Items from a data source

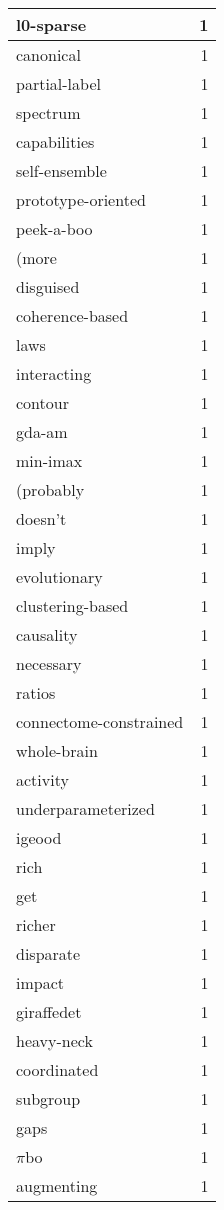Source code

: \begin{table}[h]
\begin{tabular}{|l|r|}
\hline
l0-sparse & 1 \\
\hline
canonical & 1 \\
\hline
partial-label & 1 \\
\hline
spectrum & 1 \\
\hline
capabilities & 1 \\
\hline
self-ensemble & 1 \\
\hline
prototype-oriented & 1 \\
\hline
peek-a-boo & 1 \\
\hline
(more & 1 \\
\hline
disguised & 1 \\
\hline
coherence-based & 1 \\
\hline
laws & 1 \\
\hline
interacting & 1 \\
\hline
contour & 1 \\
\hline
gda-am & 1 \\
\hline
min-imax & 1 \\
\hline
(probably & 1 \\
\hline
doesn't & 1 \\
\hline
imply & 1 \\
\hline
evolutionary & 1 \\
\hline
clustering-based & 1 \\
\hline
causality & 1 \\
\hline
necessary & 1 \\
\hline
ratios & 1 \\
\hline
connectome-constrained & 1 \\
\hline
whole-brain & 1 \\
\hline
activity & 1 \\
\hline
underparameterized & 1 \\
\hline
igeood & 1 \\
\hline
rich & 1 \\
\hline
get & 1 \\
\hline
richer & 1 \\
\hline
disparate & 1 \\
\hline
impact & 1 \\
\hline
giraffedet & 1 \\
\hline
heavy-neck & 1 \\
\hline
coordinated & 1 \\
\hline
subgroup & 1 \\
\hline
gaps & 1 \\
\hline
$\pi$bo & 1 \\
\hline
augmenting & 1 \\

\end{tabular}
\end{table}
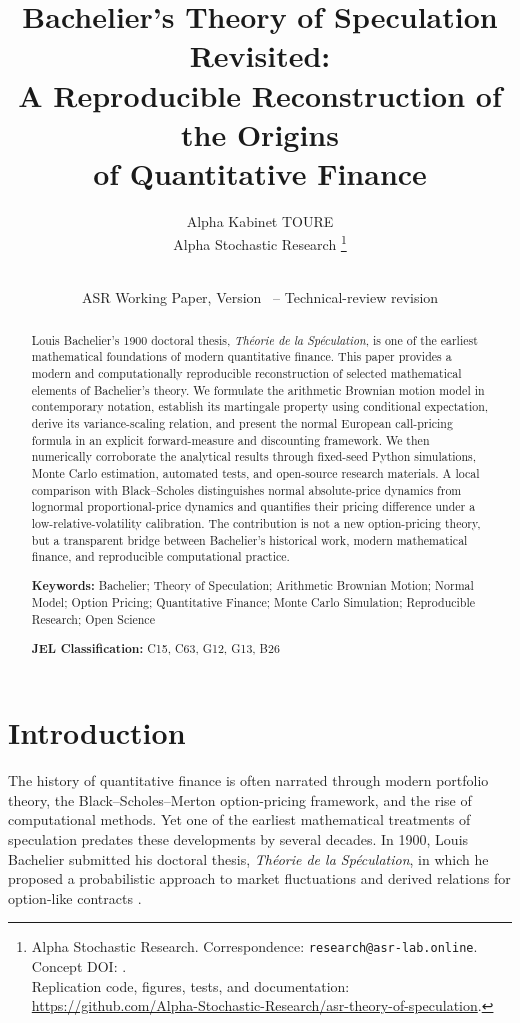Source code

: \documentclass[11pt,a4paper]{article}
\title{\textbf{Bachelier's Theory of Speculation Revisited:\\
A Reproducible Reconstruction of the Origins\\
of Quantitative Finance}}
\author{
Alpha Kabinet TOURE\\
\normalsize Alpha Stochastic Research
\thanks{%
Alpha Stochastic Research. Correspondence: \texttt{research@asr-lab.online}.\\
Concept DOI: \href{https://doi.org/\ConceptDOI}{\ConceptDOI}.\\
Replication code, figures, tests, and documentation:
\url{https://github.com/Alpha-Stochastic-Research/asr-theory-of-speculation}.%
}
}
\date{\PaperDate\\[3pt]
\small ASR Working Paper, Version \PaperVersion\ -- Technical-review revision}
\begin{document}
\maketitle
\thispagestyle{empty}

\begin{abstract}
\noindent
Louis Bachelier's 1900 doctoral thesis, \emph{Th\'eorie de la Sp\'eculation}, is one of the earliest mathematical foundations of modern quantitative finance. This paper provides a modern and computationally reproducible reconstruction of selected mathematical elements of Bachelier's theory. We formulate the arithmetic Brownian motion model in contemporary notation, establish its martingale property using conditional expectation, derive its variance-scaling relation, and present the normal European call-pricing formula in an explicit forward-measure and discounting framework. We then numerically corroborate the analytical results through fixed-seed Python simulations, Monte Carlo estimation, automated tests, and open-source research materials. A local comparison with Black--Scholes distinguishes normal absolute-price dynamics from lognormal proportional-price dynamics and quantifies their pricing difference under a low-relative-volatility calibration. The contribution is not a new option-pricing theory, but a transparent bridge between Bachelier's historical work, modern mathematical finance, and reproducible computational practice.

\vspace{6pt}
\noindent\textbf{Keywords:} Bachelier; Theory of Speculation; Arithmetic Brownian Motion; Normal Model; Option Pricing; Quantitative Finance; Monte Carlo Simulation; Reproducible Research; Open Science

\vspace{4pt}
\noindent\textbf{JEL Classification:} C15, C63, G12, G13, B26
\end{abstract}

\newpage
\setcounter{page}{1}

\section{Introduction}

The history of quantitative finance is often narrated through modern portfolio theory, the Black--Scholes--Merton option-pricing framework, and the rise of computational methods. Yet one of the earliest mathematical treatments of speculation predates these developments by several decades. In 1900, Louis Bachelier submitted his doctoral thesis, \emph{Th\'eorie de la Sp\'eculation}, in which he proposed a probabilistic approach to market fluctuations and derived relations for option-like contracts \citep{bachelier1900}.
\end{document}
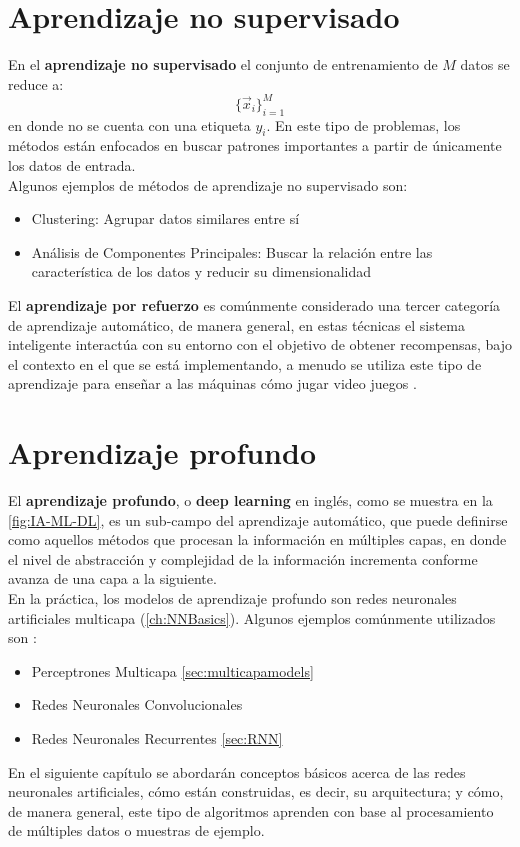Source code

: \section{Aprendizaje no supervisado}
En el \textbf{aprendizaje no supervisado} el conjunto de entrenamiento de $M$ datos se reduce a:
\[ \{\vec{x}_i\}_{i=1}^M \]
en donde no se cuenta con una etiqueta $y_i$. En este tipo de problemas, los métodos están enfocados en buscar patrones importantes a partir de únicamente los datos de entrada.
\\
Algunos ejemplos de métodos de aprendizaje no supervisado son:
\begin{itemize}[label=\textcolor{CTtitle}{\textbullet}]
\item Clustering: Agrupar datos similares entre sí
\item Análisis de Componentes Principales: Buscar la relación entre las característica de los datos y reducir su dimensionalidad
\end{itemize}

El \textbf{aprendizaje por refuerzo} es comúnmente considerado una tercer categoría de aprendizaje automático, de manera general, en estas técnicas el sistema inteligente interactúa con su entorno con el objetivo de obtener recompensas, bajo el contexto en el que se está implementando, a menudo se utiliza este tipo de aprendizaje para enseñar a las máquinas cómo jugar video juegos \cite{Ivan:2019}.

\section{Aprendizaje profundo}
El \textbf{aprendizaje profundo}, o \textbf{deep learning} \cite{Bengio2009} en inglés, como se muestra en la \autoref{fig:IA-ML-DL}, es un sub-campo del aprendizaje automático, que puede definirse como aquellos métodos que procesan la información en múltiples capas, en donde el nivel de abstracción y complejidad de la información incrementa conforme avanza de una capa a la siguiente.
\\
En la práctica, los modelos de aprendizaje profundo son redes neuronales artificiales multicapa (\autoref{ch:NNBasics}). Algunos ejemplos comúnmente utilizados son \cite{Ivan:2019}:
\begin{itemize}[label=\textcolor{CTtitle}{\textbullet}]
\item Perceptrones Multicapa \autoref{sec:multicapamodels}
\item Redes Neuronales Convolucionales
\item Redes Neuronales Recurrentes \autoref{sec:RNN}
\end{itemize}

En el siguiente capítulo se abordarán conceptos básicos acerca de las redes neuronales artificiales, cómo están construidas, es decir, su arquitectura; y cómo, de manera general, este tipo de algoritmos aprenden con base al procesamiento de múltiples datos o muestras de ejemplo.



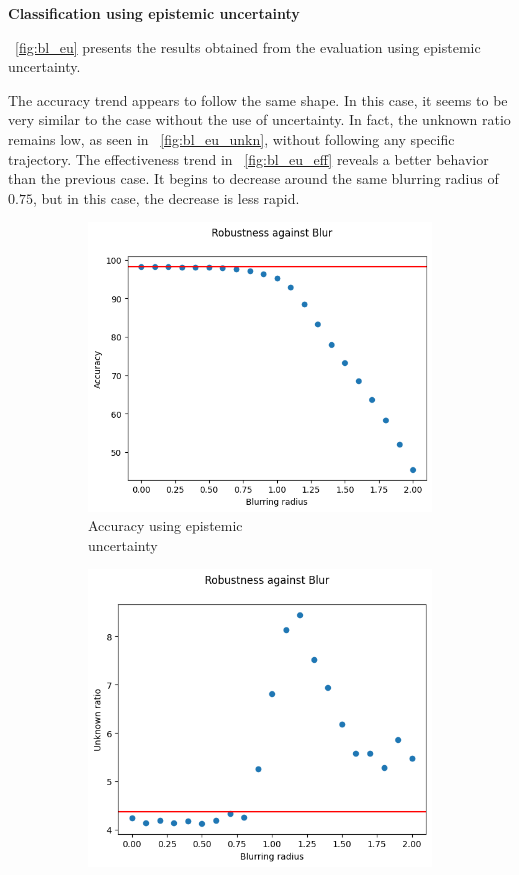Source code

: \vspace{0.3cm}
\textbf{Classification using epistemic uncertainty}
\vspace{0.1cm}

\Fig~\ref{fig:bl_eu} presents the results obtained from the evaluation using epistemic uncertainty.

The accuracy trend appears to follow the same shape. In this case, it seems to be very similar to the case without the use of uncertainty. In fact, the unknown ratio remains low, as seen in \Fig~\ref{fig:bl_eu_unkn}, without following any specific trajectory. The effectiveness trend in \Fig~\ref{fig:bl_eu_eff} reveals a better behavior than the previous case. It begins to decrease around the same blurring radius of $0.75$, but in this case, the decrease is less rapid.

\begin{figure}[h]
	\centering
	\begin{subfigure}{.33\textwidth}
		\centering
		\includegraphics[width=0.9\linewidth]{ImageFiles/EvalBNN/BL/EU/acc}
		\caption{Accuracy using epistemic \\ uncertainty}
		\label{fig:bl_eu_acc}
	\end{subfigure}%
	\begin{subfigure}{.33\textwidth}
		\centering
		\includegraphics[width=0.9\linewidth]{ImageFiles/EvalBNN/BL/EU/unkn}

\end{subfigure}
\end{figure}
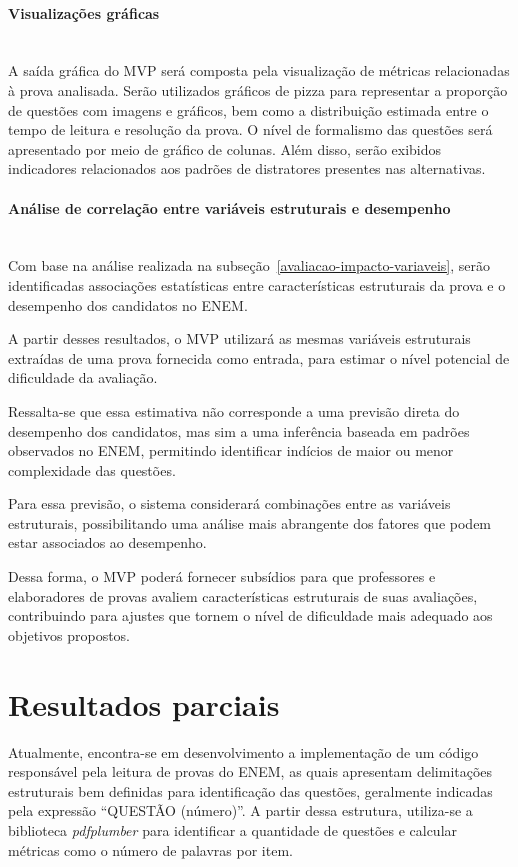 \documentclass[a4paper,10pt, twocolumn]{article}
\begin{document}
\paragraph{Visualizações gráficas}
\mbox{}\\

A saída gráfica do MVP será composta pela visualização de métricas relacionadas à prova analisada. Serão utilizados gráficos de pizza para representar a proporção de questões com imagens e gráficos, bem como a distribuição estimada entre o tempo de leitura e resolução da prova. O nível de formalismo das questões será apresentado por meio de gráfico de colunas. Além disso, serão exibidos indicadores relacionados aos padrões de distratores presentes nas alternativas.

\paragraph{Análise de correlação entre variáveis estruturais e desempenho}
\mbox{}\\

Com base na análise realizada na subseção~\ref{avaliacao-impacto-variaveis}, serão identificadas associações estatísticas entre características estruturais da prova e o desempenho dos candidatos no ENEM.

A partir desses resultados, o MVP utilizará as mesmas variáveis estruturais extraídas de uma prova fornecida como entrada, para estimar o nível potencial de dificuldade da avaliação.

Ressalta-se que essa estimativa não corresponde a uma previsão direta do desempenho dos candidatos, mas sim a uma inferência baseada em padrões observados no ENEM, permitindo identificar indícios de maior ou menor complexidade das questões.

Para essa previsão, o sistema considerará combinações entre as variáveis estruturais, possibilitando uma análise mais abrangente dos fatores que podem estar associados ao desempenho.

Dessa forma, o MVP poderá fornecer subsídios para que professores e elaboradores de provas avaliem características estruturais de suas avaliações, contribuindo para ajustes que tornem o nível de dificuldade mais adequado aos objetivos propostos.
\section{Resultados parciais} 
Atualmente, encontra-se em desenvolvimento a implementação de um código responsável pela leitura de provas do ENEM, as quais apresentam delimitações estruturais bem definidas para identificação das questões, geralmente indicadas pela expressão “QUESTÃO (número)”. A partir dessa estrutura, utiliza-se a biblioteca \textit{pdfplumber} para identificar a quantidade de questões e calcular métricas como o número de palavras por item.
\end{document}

### [TASK BRIEF]
Determine the number of lines in the data that include the string "características". Only that number belongs in the answer.

### [EXPECTED OUTPUT]
2